Scan the records for the string "also"; copy each line where it occurs.

[Records drawn from a dataset]
Content starts

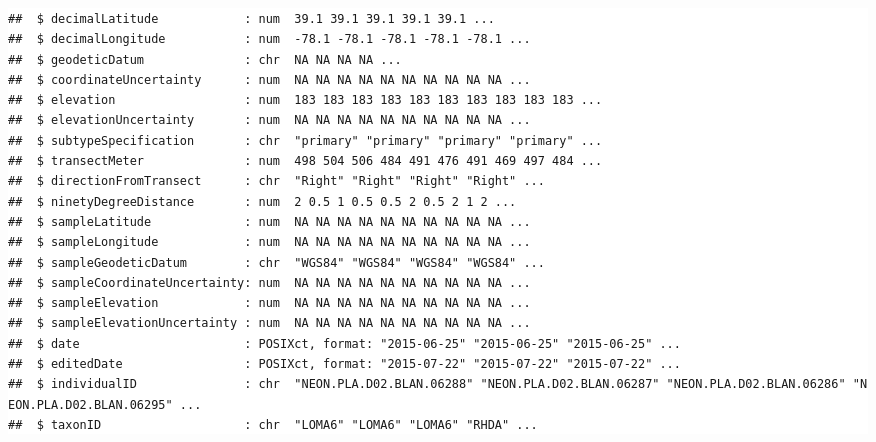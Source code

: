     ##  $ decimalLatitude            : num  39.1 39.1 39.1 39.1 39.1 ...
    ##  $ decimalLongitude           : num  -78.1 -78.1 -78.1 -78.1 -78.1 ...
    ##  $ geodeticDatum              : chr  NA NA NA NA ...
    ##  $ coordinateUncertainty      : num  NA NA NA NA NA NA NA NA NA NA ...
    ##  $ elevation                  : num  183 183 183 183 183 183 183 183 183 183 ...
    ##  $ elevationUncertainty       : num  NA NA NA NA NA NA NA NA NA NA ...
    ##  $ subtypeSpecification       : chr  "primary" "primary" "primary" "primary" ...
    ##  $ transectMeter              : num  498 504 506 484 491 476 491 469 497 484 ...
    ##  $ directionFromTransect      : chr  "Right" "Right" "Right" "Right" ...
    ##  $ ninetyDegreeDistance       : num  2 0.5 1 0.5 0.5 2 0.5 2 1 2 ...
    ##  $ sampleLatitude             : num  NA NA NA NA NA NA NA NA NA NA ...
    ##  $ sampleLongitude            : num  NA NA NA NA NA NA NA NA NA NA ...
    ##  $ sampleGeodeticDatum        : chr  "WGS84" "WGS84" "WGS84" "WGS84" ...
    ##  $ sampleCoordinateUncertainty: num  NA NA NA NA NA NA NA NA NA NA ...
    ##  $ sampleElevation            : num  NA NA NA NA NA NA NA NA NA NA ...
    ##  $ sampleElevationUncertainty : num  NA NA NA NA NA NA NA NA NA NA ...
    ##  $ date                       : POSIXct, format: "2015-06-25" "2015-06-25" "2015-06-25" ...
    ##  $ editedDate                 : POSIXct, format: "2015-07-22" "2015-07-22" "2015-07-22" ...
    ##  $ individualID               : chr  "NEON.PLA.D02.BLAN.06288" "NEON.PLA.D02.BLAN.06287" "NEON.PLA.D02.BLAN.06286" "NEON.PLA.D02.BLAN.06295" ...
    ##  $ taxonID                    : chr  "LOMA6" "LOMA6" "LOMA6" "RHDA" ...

Content ends
Content starts

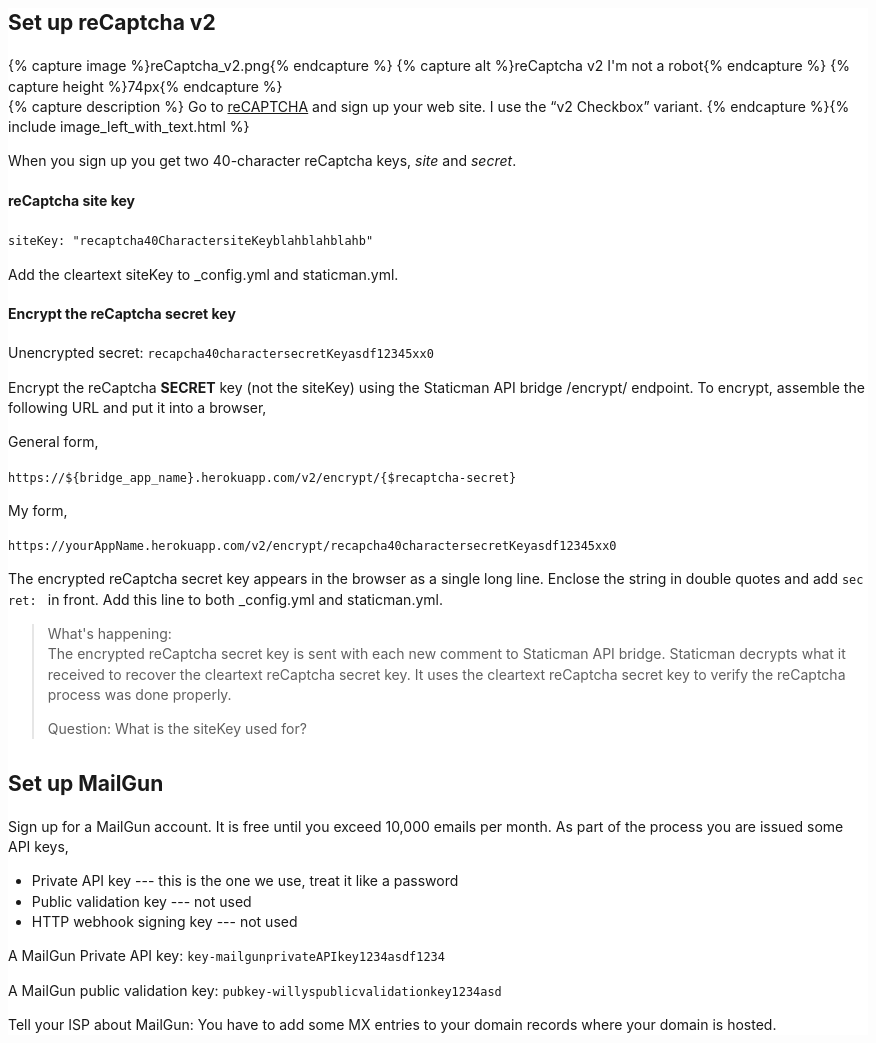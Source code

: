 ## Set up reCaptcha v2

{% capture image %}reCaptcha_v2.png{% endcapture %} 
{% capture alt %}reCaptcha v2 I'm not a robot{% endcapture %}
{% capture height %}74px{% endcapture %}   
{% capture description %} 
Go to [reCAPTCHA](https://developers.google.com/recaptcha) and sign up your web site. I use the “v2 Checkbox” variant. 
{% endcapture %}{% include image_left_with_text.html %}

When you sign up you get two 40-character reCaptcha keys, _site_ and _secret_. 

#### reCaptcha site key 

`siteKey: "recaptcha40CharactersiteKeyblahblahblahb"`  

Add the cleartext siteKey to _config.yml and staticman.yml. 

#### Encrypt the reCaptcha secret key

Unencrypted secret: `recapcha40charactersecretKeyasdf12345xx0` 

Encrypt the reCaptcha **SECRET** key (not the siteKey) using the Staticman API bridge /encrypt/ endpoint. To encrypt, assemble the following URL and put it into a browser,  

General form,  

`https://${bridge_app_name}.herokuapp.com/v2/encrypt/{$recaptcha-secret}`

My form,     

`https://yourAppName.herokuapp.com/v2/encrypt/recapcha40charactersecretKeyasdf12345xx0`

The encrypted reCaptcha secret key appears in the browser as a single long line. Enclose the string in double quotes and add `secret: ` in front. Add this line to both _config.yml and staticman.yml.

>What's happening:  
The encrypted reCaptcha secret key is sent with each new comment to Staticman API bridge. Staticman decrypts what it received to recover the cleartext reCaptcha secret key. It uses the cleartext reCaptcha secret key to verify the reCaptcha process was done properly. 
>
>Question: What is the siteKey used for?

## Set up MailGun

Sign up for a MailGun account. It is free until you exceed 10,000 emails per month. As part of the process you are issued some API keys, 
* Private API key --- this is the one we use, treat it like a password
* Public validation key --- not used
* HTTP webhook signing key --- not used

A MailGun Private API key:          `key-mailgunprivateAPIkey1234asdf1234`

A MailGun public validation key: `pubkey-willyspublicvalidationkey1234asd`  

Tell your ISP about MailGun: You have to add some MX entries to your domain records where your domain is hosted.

Content ends
Content starts

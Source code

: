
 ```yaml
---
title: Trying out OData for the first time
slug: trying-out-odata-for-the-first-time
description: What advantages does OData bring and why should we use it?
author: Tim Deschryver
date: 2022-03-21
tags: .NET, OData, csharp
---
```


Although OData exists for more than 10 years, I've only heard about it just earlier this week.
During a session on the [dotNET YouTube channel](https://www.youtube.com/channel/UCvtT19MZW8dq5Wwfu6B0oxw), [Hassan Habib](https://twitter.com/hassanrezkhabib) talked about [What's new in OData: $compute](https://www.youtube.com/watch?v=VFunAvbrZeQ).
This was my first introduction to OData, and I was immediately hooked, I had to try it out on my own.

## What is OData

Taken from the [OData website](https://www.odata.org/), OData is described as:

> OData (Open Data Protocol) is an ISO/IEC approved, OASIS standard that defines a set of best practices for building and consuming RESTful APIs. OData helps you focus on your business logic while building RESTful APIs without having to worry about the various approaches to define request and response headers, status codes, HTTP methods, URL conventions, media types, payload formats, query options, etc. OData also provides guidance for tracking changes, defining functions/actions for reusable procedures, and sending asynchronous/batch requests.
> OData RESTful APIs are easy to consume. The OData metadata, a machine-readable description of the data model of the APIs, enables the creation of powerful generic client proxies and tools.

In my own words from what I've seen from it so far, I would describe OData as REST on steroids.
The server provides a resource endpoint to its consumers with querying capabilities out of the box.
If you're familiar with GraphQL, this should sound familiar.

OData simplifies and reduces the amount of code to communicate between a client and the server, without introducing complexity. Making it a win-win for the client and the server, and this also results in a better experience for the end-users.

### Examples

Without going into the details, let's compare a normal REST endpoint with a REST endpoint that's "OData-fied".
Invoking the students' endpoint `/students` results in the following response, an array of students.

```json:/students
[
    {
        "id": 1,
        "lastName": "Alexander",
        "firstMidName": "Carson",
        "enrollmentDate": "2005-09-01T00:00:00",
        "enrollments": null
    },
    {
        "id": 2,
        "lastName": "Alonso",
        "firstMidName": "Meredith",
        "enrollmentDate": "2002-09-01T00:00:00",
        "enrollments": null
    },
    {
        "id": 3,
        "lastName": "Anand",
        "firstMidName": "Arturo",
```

Content ends

| Answer for the task |
> OData (Open Data Protocol) is an ISO/IEC approved, OASIS standard that defines a set of best practices for building and consuming RESTful APIs. OData helps you focus on your business logic while building RESTful APIs without having to worry about the various approaches to define request and response headers, status codes, HTTP methods, URL conventions, media types, payload formats, query options, etc. OData also provides guidance for tracking changes, defining functions/actions for reusable procedures, and sending asynchronous/batch requests.
OData simplifies and reduces the amount of code to communicate between a client and the server, without introducing complexity. Making it a win-win for the client and the server, and this also results in a better experience for the end-users.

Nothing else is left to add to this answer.